Dans les alertes sur l’adoption, on nous répète que « le risque de la famille adoptive ce n’est pas l’adoption, c’est de ne pas prendre en compte l’abandon, les cicatrices, les ruptures, les inconnus sur la santé physique et psychologique de l’enfant ». Sont détaillés des pays où le dossier médical et les éléments du parcours de l’enfant ne sont pas fiables. Sont détaillées des problématiques d’enfants assez graves : syndrome d’alcoolisation fœtale, VIH, que les parents adoptifs découvrent dans un second temps.

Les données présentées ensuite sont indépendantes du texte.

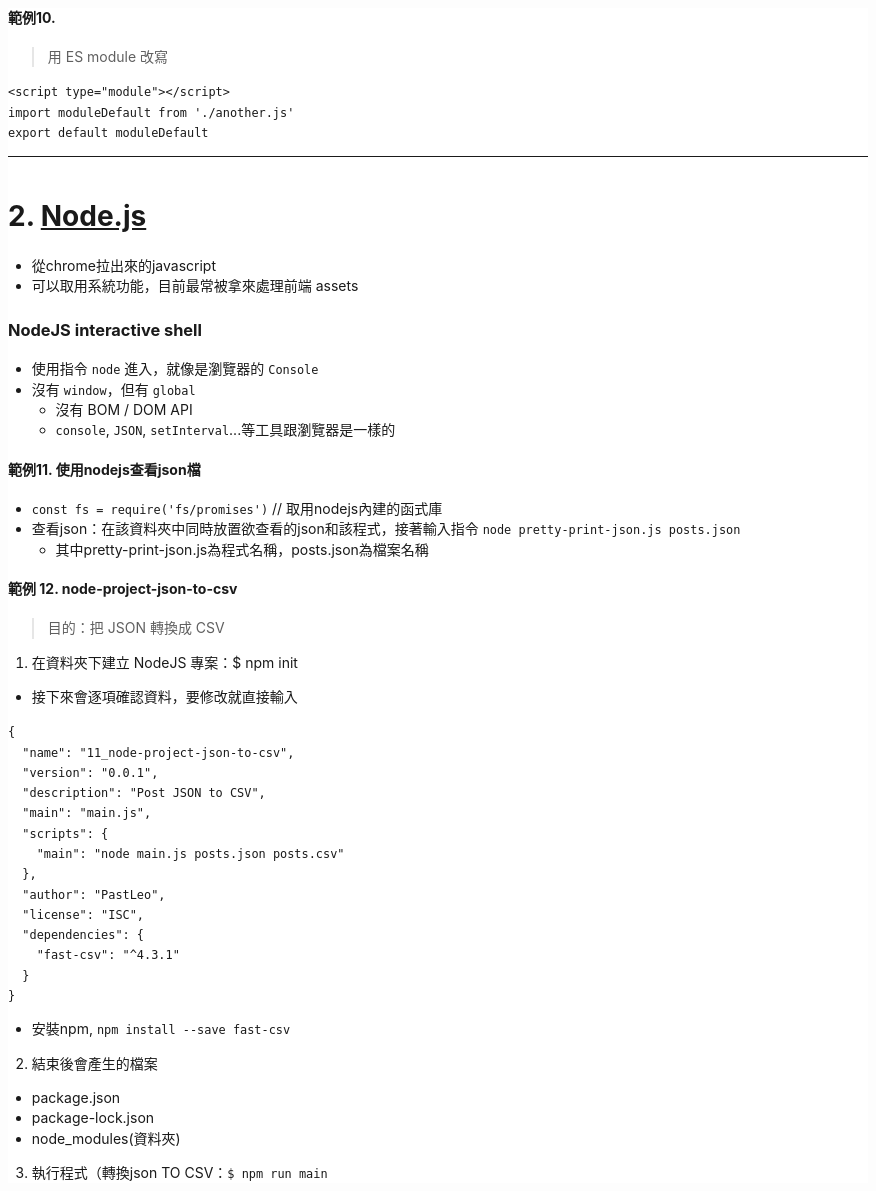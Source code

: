 #### 範例10.
> 用 ES module 改寫
```javascript=
<script type="module"></script>
import moduleDefault from './another.js'
export default moduleDefault
```



---
# 2. [Node.js](https://nodejs.org/)
- 從chrome拉出來的javascript
- 可以取用系統功能，目前最常被拿來處理前端 assets

### NodeJS interactive shell
* 使用指令 `node` 進入，就像是瀏覽器的 `Console`
* 沒有 `window`，但有 `global`
  * 沒有 BOM / DOM API
  * `console`, `JSON`, `setInterval`...等工具跟瀏覽器是一樣的


#### 範例11. 使用nodejs查看json檔
- `const fs = require('fs/promises')`  // 取用nodejs內建的函式庫
- 查看json：在該資料夾中同時放置欲查看的json和該程式，接著輸入指令 `node pretty-print-json.js posts.json`
  - 其中pretty-print-json.js為程式名稱，posts.json為檔案名稱


#### 範例 12. node-project-json-to-csv
> 目的：把 JSON 轉換成 CSV
1. 在資料夾下建立 NodeJS 專案：$ npm init
- 接下來會逐項確認資料，要修改就直接輸入
```json=
{
  "name": "11_node-project-json-to-csv",
  "version": "0.0.1",
  "description": "Post JSON to CSV",
  "main": "main.js",
  "scripts": {
    "main": "node main.js posts.json posts.csv"
  },
  "author": "PastLeo",
  "license": "ISC",
  "dependencies": {
    "fast-csv": "^4.3.1"
  }
}
```
  - 安裝npm, `npm install --save fast-csv`
2. 結束後會產生的檔案
* package.json
* package-lock.json
* node_modules(資料夾)
3. 執行程式（轉換json TO CSV：`$ npm run main`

J’avoue que je ne sais pas trop comment me situer face à ces exemples plus difficiles à entendre les uns que les autres. Est-ce qu’on nous dit le pire pour nous faire changer d’avis. Est-ce qu’on teste notre motivation ? C’est sûr que l’adoption d’un enfant est une particularité car il y a à la base un traumatisme, mais là ce qu’on nous présente, c’est un enchainement de difficultés de grande ampleur.

On saisit avec le Man’ que l’essentiel de ces mises en garde concernent l’adoption internationale. En France, même si rien n’est « assuré », les suivis de grossesse et les rendez-vous médicaux permettent de connaitre l’état de santé des enfants.

Les chiffres de l’adoption internationale sont en chute libre, divisé par 2 en 7 ans. On apprend qu’à l’étranger, désormais, les enfants petits sont adoptés au sein de leur pays d’origine et que ceux proposés en adoption sont dit « à besoins spécifiques ». Je n’aime pas ce terme qui semble stigmatisant au premier abord. Il regroupe en fait les enfants ayant des problématiques de santé avec une possible incidence sur la vie future, les fratries et les enfants grands (à partir de 5 ans). Un enfant de moins de 3 ans, c’est quelque chose qu’on peut envisager mais de plus de 5 ans de suite, c’est compliqué.

Concernant l’adoption nationale c’est-à-dire au sein du département, on nous présente la situation des bébés pupilles né sous le secret (ou sous x). La plupart de ces enfants n’ont pas de troubles de l’attachement et vont pouvoir s’intégrer dans leur famille. Approximativement, sur ce profil d’adoption, on nous annonce un délai d’attente de 5 ans. Je trouve ça immensément long.

La procédure de l’agrément est ensuite un peu plus explicitée.  Ici, elle va être conduite par une psychologue et une assistante sociale qui doivent « évaluer si notre projet de construire une famille est réaliste par rapport à la réalité de l’adoption aujourd’hui ». Trois rencontres vont avoir lieu et apparemment il va falloir revenir sur toute notre vie, de notre enfance à maintenant. L’équipe de l’ASE nous indique que l’agrément est un cheminement et que l’adoption est « la dernière des protections pour un enfant ».

A la fin de la réunion, on choisit de repartir avec le dossier officiel de demande d’adoption à compléter.